Page MenuHome GnuPG

gpg-agent --default-cache-ttl option doesn't expire cache in specific situations
Closed, ResolvedPublic

Description

--default-cache-ttl set the time a cache entry is valid.

This time is checked inside housekeeping() function.

This function is executed only when agent_put_cache() or agent_get_cache() functions are called.

In normal GPG usage like:

  1. User sign file using command line
  2. User back to normal work

no more commands are send to gpg-agent so housekeeping() function is not executed.

Basically this means that in most cases passphrase is stored in gpg-agent memory longer than default 600 seconds until new command is send to gpg-agent.

This can be used in specific situations by attacker, who has access to current user session, for stealing private key without knowing passphrase.

Working POC for this attack under Windows is available here:

https://github.com/kacperszurek/gpg_reaper

Steps to reproduce:

  1. Start new gpg-agent instance with small cache time:
cd c:\Program Files (x86)\GnuPG\bin
taskkill /im gpg-agent.exe /F
gpg-agent.exe --daemon --default-cache-ttl 2
  1. Sign some test file
gpg --sign test.txt
  1. You will be asked for passphrase
  1. Repeat step 2. Each time pinentry will ask you for passphrase because our 2 seconds cache expired
  1. Run GPG Reaper
powershell -ExecutionPolicy Bypass -File Gpg-Reaper.ps1 -OutputFile out.txt

As you can see we dumped private key.

Conclusions

housekeeping() function should be called every few seconds so passphrase will be removed from memory as soon as it expired.

Probably handle_tick() function might be good for this.

Revisions and Commits

Event Timeline

werner triaged this task as High priority.
werner added a subscriber: werner.

Well, if you have access to the user's memory you are lost anyway.
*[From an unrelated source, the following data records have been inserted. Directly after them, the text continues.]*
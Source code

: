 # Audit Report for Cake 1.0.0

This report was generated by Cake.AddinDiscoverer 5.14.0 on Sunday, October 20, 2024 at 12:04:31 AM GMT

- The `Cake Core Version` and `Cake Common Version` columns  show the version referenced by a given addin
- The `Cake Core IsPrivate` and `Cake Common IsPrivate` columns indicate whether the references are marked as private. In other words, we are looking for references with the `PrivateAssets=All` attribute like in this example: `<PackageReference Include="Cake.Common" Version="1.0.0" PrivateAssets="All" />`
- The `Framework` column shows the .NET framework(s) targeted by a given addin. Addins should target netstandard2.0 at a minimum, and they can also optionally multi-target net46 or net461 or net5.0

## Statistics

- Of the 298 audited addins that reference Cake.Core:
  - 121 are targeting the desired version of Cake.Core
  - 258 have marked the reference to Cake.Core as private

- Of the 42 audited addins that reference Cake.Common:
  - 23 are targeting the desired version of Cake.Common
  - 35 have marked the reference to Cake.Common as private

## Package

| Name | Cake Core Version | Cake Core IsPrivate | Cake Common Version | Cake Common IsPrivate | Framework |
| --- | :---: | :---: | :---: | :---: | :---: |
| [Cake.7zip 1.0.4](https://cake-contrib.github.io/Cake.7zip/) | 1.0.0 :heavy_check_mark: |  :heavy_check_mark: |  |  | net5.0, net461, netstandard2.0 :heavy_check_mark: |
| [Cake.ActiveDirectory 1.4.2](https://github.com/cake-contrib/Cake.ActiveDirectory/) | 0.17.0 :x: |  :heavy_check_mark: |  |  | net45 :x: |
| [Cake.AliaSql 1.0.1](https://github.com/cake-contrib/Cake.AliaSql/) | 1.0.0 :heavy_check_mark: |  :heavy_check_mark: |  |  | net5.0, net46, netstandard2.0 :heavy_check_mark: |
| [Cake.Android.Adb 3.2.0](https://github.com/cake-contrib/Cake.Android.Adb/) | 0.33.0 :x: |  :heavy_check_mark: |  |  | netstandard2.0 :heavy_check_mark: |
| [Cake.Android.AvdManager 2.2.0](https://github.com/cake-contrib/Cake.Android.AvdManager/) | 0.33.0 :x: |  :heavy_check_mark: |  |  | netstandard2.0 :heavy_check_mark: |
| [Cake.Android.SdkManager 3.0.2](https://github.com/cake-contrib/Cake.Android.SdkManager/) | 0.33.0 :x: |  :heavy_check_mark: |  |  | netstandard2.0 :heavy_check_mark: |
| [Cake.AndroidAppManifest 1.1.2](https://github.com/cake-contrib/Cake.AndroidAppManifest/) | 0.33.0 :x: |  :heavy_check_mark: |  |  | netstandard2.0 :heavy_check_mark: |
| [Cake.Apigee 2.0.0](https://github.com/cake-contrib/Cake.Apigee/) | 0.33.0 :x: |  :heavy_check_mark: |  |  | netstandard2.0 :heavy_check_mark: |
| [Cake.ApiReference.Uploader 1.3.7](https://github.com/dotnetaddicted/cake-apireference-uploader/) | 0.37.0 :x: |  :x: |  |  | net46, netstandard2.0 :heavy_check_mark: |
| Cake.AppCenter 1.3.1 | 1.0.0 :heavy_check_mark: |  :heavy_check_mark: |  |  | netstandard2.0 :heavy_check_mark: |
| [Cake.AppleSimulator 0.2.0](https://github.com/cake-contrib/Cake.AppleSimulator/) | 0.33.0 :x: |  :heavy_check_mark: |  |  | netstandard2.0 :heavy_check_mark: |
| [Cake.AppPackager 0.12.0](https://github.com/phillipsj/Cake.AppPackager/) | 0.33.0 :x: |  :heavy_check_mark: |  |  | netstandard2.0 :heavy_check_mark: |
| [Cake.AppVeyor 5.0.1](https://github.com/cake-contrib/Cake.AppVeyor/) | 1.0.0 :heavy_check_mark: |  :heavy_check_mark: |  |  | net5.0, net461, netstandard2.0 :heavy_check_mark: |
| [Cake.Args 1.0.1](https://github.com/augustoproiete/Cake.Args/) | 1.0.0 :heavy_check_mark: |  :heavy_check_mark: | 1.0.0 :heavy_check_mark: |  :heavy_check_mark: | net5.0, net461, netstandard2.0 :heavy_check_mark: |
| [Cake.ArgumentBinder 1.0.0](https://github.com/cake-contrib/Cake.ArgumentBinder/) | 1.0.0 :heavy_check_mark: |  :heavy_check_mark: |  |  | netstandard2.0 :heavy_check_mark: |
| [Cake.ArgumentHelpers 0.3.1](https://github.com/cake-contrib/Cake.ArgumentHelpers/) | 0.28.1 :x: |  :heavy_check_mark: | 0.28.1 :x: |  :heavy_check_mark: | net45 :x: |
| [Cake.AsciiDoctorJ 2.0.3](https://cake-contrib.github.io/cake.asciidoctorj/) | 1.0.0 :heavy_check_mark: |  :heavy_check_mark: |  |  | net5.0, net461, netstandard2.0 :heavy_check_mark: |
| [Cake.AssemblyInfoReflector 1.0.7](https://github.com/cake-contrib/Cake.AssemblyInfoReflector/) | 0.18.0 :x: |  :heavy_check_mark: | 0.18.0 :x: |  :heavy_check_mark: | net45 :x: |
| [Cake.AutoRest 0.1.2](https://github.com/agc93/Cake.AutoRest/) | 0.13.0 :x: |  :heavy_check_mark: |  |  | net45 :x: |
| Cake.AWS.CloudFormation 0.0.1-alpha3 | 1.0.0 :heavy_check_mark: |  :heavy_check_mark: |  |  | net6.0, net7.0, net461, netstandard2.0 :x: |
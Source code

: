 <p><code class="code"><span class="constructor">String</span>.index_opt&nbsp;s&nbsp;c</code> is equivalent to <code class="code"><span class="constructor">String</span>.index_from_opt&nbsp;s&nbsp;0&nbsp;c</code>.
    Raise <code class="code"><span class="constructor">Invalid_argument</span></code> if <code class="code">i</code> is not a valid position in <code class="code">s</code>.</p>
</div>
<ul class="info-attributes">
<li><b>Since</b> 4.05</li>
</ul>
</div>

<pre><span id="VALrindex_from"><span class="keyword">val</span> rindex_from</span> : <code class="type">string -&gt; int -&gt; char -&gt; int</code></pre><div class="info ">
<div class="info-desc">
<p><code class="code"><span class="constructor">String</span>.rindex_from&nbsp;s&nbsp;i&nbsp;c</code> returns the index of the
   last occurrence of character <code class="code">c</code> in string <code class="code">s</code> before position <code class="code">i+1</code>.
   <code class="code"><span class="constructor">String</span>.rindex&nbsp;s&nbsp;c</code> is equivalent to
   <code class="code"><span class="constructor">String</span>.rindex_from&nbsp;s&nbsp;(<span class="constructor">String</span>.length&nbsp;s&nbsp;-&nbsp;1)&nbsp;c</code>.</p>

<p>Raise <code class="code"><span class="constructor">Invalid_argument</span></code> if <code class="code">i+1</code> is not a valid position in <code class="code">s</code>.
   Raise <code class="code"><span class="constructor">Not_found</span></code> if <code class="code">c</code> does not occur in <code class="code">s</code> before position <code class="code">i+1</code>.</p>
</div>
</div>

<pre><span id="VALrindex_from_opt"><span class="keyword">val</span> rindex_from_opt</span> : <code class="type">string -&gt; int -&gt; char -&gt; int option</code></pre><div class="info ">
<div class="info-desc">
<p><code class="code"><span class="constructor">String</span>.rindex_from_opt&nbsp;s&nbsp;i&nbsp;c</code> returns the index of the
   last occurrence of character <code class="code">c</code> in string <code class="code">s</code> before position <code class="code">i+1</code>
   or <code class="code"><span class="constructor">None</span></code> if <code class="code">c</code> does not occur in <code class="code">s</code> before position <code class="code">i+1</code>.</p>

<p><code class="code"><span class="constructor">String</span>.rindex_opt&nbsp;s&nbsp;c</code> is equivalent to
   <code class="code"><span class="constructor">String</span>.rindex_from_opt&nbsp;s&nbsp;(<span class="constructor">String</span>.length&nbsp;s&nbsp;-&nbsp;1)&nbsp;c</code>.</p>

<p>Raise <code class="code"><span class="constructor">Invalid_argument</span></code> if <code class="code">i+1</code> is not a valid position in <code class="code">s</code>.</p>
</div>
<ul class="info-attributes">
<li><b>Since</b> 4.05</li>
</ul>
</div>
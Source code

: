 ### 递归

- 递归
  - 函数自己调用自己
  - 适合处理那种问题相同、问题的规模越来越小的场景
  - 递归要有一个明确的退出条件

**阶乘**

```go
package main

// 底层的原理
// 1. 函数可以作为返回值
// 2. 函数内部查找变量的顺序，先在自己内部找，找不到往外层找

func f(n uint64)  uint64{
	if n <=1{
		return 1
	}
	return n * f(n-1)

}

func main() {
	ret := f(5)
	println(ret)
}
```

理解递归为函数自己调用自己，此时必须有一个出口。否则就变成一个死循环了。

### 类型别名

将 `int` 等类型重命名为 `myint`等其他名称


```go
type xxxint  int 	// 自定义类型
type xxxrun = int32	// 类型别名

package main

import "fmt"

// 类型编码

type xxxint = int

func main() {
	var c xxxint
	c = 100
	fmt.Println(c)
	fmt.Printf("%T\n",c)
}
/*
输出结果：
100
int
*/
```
Should be fixed, though.

Fixed. But you need to wait at least 4 seconds even with a 2 seconds ttl. Will go in 2.2.6 in about 3 weeks. Thanks for reporting.

I wonder if this also works similar in a multi user system:

UserA signs something. -> Agent caches.
UserA logs out -> agent is killed (no cleanup?)
UserB runs your reaper or something similar to extract UserA's key.

I don't know if there are windows mechanisms which would prevent that.

Probably you are right but I don't know Windows internals that much.

Even if this memory is not zeroed attacker needs to:

  1. Read whole RAM
  2. Somehow find valid structure there, probably using some kind of patterns

And this will work only if Windows doesn't allocate this memory to other process in the meantime. So it's nondeterministic.

My method is much simpler and can be used for example during penetration testing because you only need to read specific process memory and you known where structure is stored.